The main thrust of this website-book is directed towards the pervasive abuse of the 'consumer' by Financial Services Institutions, and it is therefore the term, 'consumer', that will generally be used in the Chapters that follow.

However, it will be clearly evident from this Chapter (the chapter on Law), that it is the term, 'person', with the an equivalent use of the term, 'party', that is generally used in both Common Law and Statute Law.

For example, you will note that, in the above case of Interfoto Picture Library Ltd. v Stiletto Visual Programmes Ltd., neither of the parties held the status of 'consumer', and the judgement given was that 'where one condition in a set of printed conditions is particularly onerous or unusual, the party seeking to enforce it must show that that particular condition was fairly brought to the attention of the other party'.
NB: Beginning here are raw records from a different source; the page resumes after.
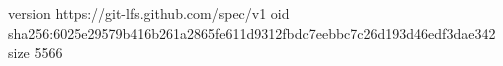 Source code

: version https://git-lfs.github.com/spec/v1
oid sha256:6025e29579b416b261a2865fe611d9312fbdc7eebbc7c26d193d46edf3dae342
size 5566
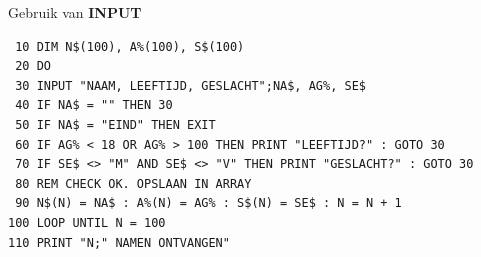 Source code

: \begin{description}[leftmargin=2cm,style=nextline]
\item [Voorbeeld:]  Gebruik van {\bf INPUT}

\begin{tcolorbox}[colback=black,coltext=white]
\verbatimfont{\codefont}
\begin{verbatim}
 10 DIM N$(100), A%(100), S$(100)
 20 DO
 30 INPUT "NAAM, LEEFTIJD, GESLACHT";NA$, AG%, SE$
 40 IF NA$ = "" THEN 30
 50 IF NA$ = "EIND" THEN EXIT
 60 IF AG% < 18 OR AG% > 100 THEN PRINT "LEEFTIJD?" : GOTO 30
 70 IF SE$ <> "M" AND SE$ <> "V" THEN PRINT "GESLACHT?" : GOTO 30
 80 REM CHECK OK. OPSLAAN IN ARRAY
 90 N$(N) = NA$ : A%(N) = AG% : S$(N) = SE$ : N = N + 1
100 LOOP UNTIL N = 100
110 PRINT "N;" NAMEN ONTVANGEN"
\end{verbatim}
\end{tcolorbox}
\end{description}


\newpage
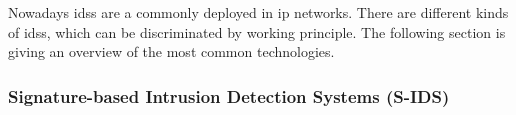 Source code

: Nowadays \glspl{ids} are a commonly deployed in \gls{ip} networks. There are different kinds of \glspl{ids}, which can be discriminated by working principle. The following section is giving an overview of the most common technologies. \parencite[pp.~201-202]{Northcutt2005}

\subsubsection{Signature-based Intrusion Detection Systems (S-IDS)}
\label{sec:background:network:ids:sig}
The term, 'person', has a clearly defined meaning in the legal context.

The term, 'person', as well as meaning an individual, can include a body corporate, such as a Company or an Institution,
and can also include an unincorporated body.

So, notwithstanding that there are specific Statutes whose provisions relate solely to the 'consumer', and notwithstanding the use of the limiting term, 'consumer', throughout this book, ————  be mindful of the broader significance of the term, 'person', and also of the terms, 'client', and 'customer', when used within the wording of a particular Judgement or Statute.


17 Beatson, Burrows and Cartwright, Anson’s Law of Contract, (29 th ed.), p. 171 and 172.

18 Clark and Clarke, Contract Cases and Materials, (4th ed.), p. 441.

19, 22 Clark, Contract Law in Ireland, (6th ed.), p. 218.

20, 21 Clark and Clarke, Contract Cases and Materials, (4th ed.), p. 388.

23 Clark and Clarke, Contract Cases and Materials, (4th ed.), p. 393, citing Calamari ‘Duty to Read – A Changing Concept’, who references Kessler ‘Contracts of Adhesion Some –– Thoughts About Freedom of Contracts’ and Ehrenzweig ‘Adhesion Contracts in the Conflict of Laws’.

24, 25, 26, 27 Clark and Clarke, Contract Cases and Materials, (4th ed.), p. 393 to 395, citing Calamari ‘Duty to Read – A Changing Concept’.

28 Clark and Clarke, Contract Cases and Materials, (4th ed.), p. 404.

29 Clark, Contract Law in Ireland, (6th ed.), p. 191.

30, 31 Clark, Contract Law in Ireland, (6th ed.), p. 192 and 193.